DURANTE el siglo XVIII, cuando Texas era todavía parte de México, y Oregón constituía aún una mancha en blanco en el mapa de los Estados Unidos, el país fue recorrido por evangelizadores de todo género: católicos, puritanos, baptistas, luteranos, cuáqueros, calvinistas, anglicanos, etc.
Jamás país alguno vio florecer al mismo tiempo tantas religiones. Algunas estuvieron a punto de constituir un estado dentro del Estado. Los cuáqueros, que se llamaban a sí mismos los «ángeles», poseían su propio gobierno y sus propias leyes. Los mormones, que se autodenominaban los «santos», se hallaban dotados de un fuerte ejército.
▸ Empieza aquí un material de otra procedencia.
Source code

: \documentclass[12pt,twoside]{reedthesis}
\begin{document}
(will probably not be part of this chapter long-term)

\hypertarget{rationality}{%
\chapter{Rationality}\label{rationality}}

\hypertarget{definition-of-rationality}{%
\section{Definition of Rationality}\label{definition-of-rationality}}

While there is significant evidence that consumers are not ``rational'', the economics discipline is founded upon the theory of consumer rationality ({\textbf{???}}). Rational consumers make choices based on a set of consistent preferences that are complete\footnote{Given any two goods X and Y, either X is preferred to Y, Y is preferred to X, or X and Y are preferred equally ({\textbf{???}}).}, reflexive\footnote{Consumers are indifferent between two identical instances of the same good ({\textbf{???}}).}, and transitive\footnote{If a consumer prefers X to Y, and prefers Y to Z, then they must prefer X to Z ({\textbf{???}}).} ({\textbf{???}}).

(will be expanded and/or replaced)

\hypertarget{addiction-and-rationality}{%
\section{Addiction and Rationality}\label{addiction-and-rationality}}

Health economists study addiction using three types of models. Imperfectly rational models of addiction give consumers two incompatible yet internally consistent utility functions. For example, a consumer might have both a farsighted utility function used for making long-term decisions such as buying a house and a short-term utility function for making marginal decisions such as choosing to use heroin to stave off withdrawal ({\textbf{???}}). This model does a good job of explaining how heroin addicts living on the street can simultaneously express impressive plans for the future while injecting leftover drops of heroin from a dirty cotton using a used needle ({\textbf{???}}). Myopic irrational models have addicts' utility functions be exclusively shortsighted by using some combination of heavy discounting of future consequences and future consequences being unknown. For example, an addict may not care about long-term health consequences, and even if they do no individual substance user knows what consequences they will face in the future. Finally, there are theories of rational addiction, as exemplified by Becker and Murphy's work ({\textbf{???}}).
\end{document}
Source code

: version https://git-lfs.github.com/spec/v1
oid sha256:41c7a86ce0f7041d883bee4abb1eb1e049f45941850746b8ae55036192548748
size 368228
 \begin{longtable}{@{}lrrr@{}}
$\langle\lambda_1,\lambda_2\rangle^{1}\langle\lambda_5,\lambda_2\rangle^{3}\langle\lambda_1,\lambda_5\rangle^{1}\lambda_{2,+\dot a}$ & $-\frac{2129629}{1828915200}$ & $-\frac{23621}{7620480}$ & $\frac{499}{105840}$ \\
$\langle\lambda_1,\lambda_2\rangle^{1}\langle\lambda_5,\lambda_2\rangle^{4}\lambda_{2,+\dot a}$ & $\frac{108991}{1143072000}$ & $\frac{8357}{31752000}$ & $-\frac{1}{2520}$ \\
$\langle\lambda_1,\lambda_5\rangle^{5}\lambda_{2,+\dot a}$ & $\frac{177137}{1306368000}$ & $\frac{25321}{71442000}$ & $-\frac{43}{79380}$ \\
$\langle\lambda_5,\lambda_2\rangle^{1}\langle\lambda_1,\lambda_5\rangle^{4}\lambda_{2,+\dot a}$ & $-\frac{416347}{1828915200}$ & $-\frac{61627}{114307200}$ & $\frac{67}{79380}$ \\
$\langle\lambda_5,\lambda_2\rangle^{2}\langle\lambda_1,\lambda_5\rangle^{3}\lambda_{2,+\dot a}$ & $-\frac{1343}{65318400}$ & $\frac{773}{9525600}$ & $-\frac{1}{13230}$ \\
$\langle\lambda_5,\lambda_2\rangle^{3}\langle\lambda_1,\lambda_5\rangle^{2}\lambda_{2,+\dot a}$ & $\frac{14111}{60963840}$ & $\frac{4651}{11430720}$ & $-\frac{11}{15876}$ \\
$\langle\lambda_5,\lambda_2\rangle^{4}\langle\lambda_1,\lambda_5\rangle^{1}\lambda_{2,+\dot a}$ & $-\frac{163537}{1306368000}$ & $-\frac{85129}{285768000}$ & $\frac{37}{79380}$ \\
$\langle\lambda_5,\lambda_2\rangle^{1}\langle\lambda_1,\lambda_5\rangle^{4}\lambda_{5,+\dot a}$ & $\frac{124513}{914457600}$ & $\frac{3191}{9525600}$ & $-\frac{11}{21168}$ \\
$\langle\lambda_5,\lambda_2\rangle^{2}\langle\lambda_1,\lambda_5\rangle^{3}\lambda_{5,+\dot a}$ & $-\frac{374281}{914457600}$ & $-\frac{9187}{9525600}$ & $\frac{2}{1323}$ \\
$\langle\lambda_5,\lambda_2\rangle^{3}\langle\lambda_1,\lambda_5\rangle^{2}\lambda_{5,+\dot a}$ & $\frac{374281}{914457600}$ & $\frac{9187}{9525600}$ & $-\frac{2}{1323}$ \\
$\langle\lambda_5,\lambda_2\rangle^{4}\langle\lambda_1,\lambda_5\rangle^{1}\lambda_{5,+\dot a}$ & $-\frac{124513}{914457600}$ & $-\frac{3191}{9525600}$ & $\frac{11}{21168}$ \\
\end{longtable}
Los misioneros de estas numerosas «Iglesias» desplegaron considerables esfuerzos para ganar adeptos a su causa. Semejante proselitismo acabó por crear un clima de devoción tal, que las creencias y las supersticiones llegaron al paroxismo.
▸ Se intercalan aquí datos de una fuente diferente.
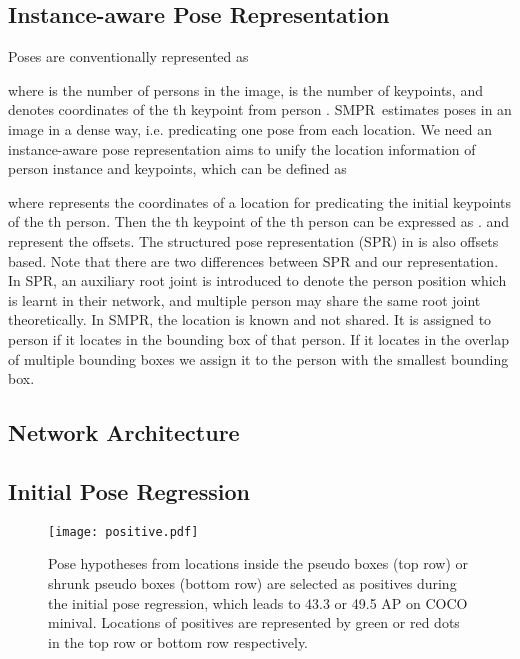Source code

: \documentclass[11pt,twocolumn,journal]{IEEEtran}
\newcommand{\SMPR}{SMPR}
\begin{document}
\subsection{Instance-aware Pose Representation}
Poses are conventionally represented as 

where  is the number of persons in the image,  is the number of keypoints, and  denotes coordinates of the th keypoint from person . 
\SMPR~estimates poses in an image in a dense way, i.e. predicating one pose from each location. We need an 
instance-aware pose representation aims to unify the location information of person instance and keypoints, which can be defined as 

where  represents the coordinates of a location for predicating the initial keypoints of the th person. Then the th keypoint of the th person can be expressed as .  and  represent the offsets. The structured pose representation (SPR) in \cite{spm19} is also offsets based. 
Note that there are two differences between SPR and our representation. In SPR, an auxiliary root joint  is introduced to denote the person position which is learnt in their network, and multiple person may share the same root joint theoretically. In \SMPR, the location  is known and not shared. It is assigned to person  if it locates in the bounding box of that person. If it locates in the overlap of multiple bounding boxes we assign it to the person with the smallest bounding box.  

\subsection{Network Architecture}

\subsection{Initial Pose Regression}
\begin{figure}[t]
\texttt{[image: positive.pdf]}
    \caption{Pose hypotheses from locations inside the pseudo boxes (top row) or shrunk pseudo boxes (bottom row) are selected as positives during the initial pose regression, which leads to 43.3 or 49.5 AP on COCO minival. Locations of positives are represented by green or red dots in the top row or bottom row respectively.}
    \label{fig_position_filter}
\end{figure}
\end{document}
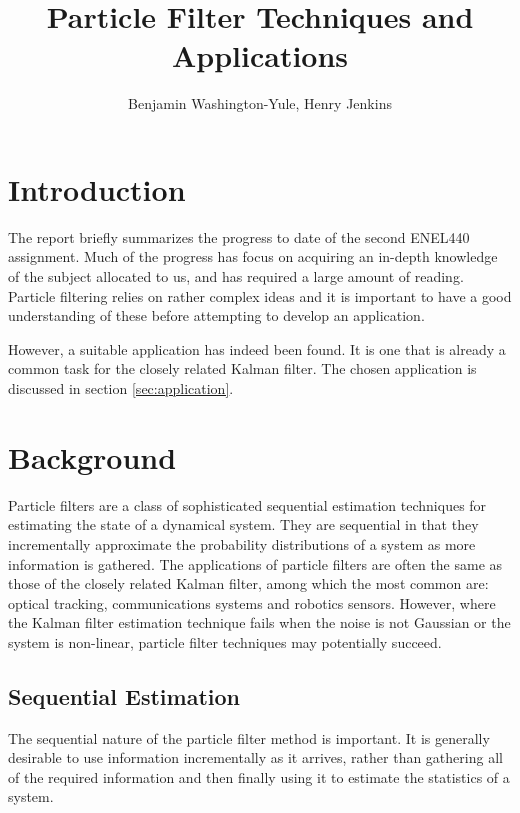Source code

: \documentclass[11pt]{article}
\begin{document}
\title{Particle Filter Techniques and Applications}
\author{Benjamin Washington-Yule, Henry Jenkins}
\maketitle

\section{Introduction}
The report briefly summarizes the progress to date of the second ENEL440
assignment. Much of the progress has focus on acquiring an in-depth knowledge
of the subject allocated to us, and has required a large amount of reading.
Particle filtering relies on rather complex ideas and it is important to have
a good understanding of these before attempting to develop an application.

However, a suitable application has indeed been found. It is one that is already
a common task for the closely related Kalman filter. The chosen application is
discussed in section \ref{sec:application}.

\section{Background}
Particle filters are a class of sophisticated sequential estimation techniques
for estimating the state of a dynamical system. They are sequential in that they
incrementally approximate the probability distributions of a system as more
information is gathered. The applications of particle filters are often the
same as those of the closely related Kalman filter, among which the most common
are: optical tracking, communications systems and robotics sensors. However,
where the Kalman filter estimation technique fails when the noise is not
Gaussian or the system is non-linear, particle filter techniques may potentially
succeed.

\subsection{Sequential Estimation}
The sequential nature of the particle filter method is important. It is
generally desirable to use information incrementally as it arrives, rather
than gathering all of the required information and then finally using it to
estimate the statistics of a system. 
\end{document}
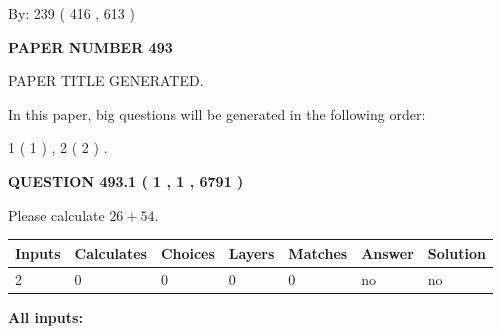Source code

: \documentclass[12pt]{article}
\begin{document}
   
\hspace{1.0in} By: 
 239 ( 416 ,  613 )
   
   
   
   
\newpage 
\setcounter{page}{ 
   493001 } 
   
   
   
   
 {\textbf{ \Large{ PAPER NUMBER  493  }}}
   
   
\vspace{0.2in}
   
   
   
   
   
   
   
   
 \vspace{0.2in}
 
 
 
 
   
   
 PAPER TITLE GENERATED.
   
   
   
\vspace{0.2in}
   
In this paper, big questions will be generated in the following order: 
   
   
   1 ( 1 )
 ,
   2 ( 2 )
 .
  
\vspace{0.2in}
  
{\textbf{\Large{QUESTION
493.1 
 ( 1 , 1 , 6791 )
}}}
  
  
 
Please calculate $ %
26 +  %
54 $.
 
 
   
   
   
   
\noindent\begin{tabular}{|l|l|l|l|l|l|l|}
 \hline
Inputs & Calculates & Choices & Layers & Matches & Answer & Solution \\ \hline
 2  & 
 0  & 
 0
  & 
 0  & 
 0  & 
  no & 
  no 
  \\ \hline
 \end{tabular}
   
   
   
   
\noindent{}
   
   
   
   
\noindent\vspace{0.1in}\hspace{-0.08in} {\textbf{\Large{All inputs: }}}
   
\end{document}
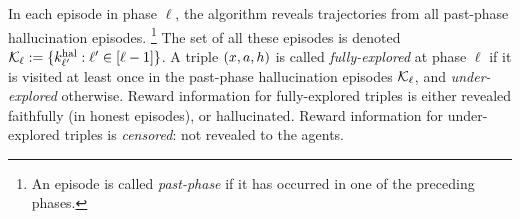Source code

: In each episode in phase $\ell$,  the algorithm reveals trajectories from all past-phase hallucination episodes.%
\footnote{An episode is called \emph{past-phase} if it has occurred in one of the preceding phases.}
The set of all these episodes is denoted
    $\calK_{\ell} := \{\kexpl[\ell']: \ell' \in [\ell-1]\}$.
A triple $\xah$ is called \emph{fully-explored} at phase $\ell$  if it is visited at least once
in the past-phase hallucination episodes $\calK_{\ell}$, and \emph{under-explored} otherwise. Reward information for fully-explored triples is either revealed faithfully (in honest episodes), or hallucinated. Reward information for under-explored triples is \emph{censored}: not revealed to the agents.


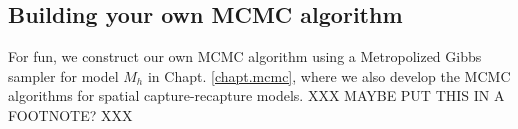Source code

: \subsection{Building your own MCMC algorithm}

For fun, we construct our own MCMC algorithm using a Metropolized
Gibbs sampler for model $M_{h}$ in Chapt. \ref{chapt.mcmc}, where we
also develop the MCMC 
algorithms for spatial capture-recapture models.
XXX MAYBE PUT THIS IN A FOOTNOTE? XXX

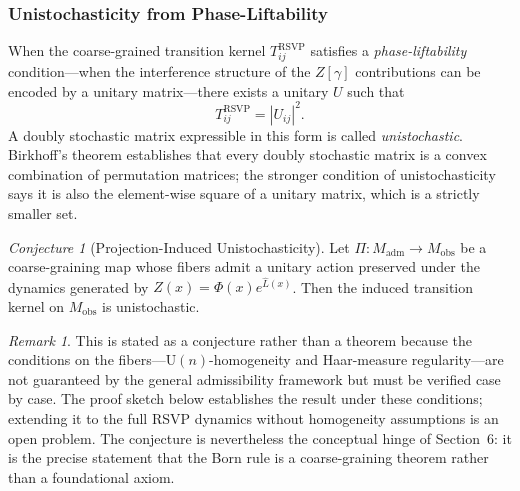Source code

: \documentclass[12pt,a4paper]{article}
\theoremstyle{remark}
\newtheorem{conjecture}{Conjecture}[section]
\newtheorem{remark}{Remark}[section]
\begin{document}
\subsubsection*{Unistochasticity from Phase-Liftability}

 When the coarse-grained transition kernel $T_{ij}^{\mathrm{RSVP}}$
satisfies a \emph{phase-liftability} condition---when the interference
structure of the $Z[\gamma]$ contributions can be encoded by a unitary
matrix---there exists a unitary $U$ such that
\begin{equation}
  T_{ij}^{\mathrm{RSVP}} = |U_{ij}|^2.
  \label{eq:unistochastic}
\end{equation}
A doubly stochastic matrix expressible in this form is called
\emph{unistochastic}. Birkhoff's theorem establishes that every doubly
stochastic matrix is a convex combination of permutation matrices; the
stronger condition of unistochasticity says it is also the element-wise
square of a unitary matrix, which is a strictly smaller set.

\begin{conjecture}[Projection-Induced Unistochasticity]
Let $\Pi : M_{\mathrm{adm}} \to M_{\mathrm{obs}}$ be a coarse-graining
map whose fibers admit a unitary action preserved under the dynamics
generated by $Z(x) = \Phi(x)e^{\widehat{L}(x)}$. Then the induced
transition kernel on $M_{\mathrm{obs}}$ is unistochastic.
\end{conjecture}

\begin{remark}
This is stated as a conjecture rather than a theorem because the
conditions on the fibers---$\mathrm{U}(n)$-homogeneity and
Haar-measure regularity---are not guaranteed by the general admissibility
framework but must be verified case by case. The proof sketch below
establishes the result under these conditions; extending it to the
full RSVP dynamics without homogeneity assumptions is an open problem.
The conjecture is nevertheless the conceptual hinge of Section~6: it
is the precise statement that the Born rule is a coarse-graining theorem
rather than a foundational axiom.
\end{remark}
\end{document}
Fue entonces cuando aparecieron algunos «inspirados» que se llamaron a sí mismos «predicadores». Aunque no eran ministros oficiales de ninguna Iglesia, aquellos exaltados no dejaban por ello de experimentar una intensa necesidad de difundir la «buena nueva». Unas veces apóstoles sinceros de una fe oscura, otras aventureros charlatanes o sencillamente granujas, aquellos predicadores recorrieron el gran territorio en todas direcciones, atizando el entusiasmo religioso ya reinante. Cada uno se creyó encargado de una misión divina y de ahí surgieron algunos abusos: en Salem se quemaron «brujas» y en todo el país se linchó en nombre de una ideología que no era la misma para todos.
Después entró en escena un extraño personaje. Nadie podría decir si tenía un pacto con Dios o con el mismo diablo. Corrientemente llamado Dusthman o Comerciante de arena, la leyenda nos presenta a este hombre fabuloso, bajo el nombre de Fabricante de Lluvia.
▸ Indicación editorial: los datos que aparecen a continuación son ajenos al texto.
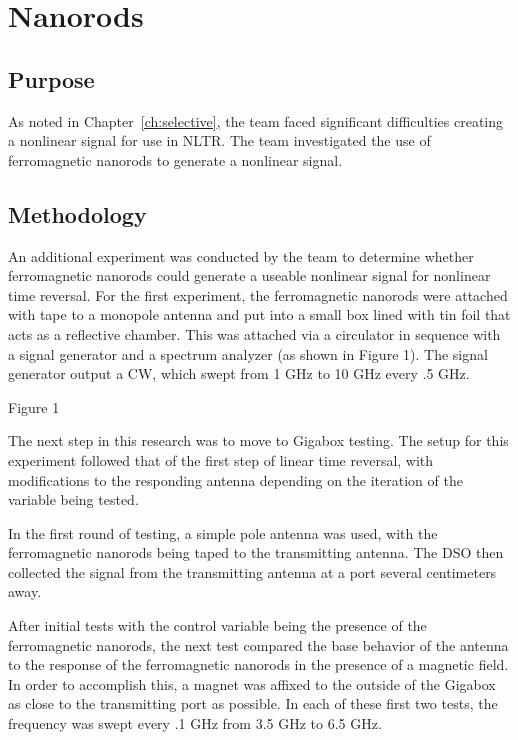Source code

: \chapter{Nanorods}

\label{ch:nanorod}

\section{Purpose}

As noted in Chapter~\ref{ch:selective}, the team faced significant difficulties creating a nonlinear signal for use in NLTR.  The team investigated the use of ferromagnetic nanorods to generate a nonlinear signal.

\section{Methodology}
\label{sec:nanorod-meth}

An additional experiment was conducted by the team to determine whether ferromagnetic nanorods could generate a useable nonlinear signal for nonlinear time reversal. For the first experiment, the ferromagnetic nanorods were attached with tape to a monopole antenna and put into a small box lined with tin foil that acts as a reflective chamber. This was attached via a circulator in sequence with a signal generator and a spectrum analyzer (as shown in Figure 1). The signal generator output a CW, which swept from 1 GHz to 10 GHz every .5 GHz.



                  Figure 1

The next step in this research was to move to Gigabox testing. The setup for this experiment followed that of the first step of linear time reversal, with modifications to the responding antenna depending on the iteration of the variable being tested.

In the first round of testing, a simple pole antenna was used, with the ferromagnetic nanorods being taped to the transmitting antenna. The DSO then collected the signal from the transmitting antenna at a port several centimeters away.

After initial tests with the control variable being the presence of the ferromagnetic nanorods, the next test compared the base behavior of the antenna to the response of the ferromagnetic nanorods in the presence of a magnetic field. In order to accomplish this, a magnet was affixed to the outside of the Gigabox as close to the transmitting port as possible. In each of these first two tests, the frequency was swept every .1 GHz from 3.5 GHz to 6.5 GHz.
El Fabricante de Lluvia no predicaba, sólo trabajaba para su provecho: curandero, hipnotizador, hechicero, exorcista, propiciador de la mala o de la buena suerte, los dones de este hombre misterioso y temible se ejercían en todos los campos. Aureolado de su fama, utilizaba unos poderes sobrenaturales que para unos procedían del cielo, y para otros de lo más profundo de los infiernos.
Dios y Satanás a la vez…
Ese brujo de la joven América no siempre inspiraba respeto, sino que, con mayor frecuencia, provocaba miedo. A su paso, los malos escupían al suelo y los buenos se santiguaban. Las lenguas maldicientes murmuraban que el Fabricante de Lluvia debía sus conocimientos a los brujos pieles rojas.
Pero cuando se le necesitaba, se aguardaba con ansia la llegada del hombre-milagro. En cuanto aparecía, se atendían sus más pequeños caprichos. Sin embargo, una vez cumplida su misión, todo el mundo se sentía aliviado al verle partir hacia otros horizontes.
¿Es que su saber resultaba demasiado vasto para la gente sencilla de la época? ¿O era inmerecida la fama del Fabricante de Lluvia?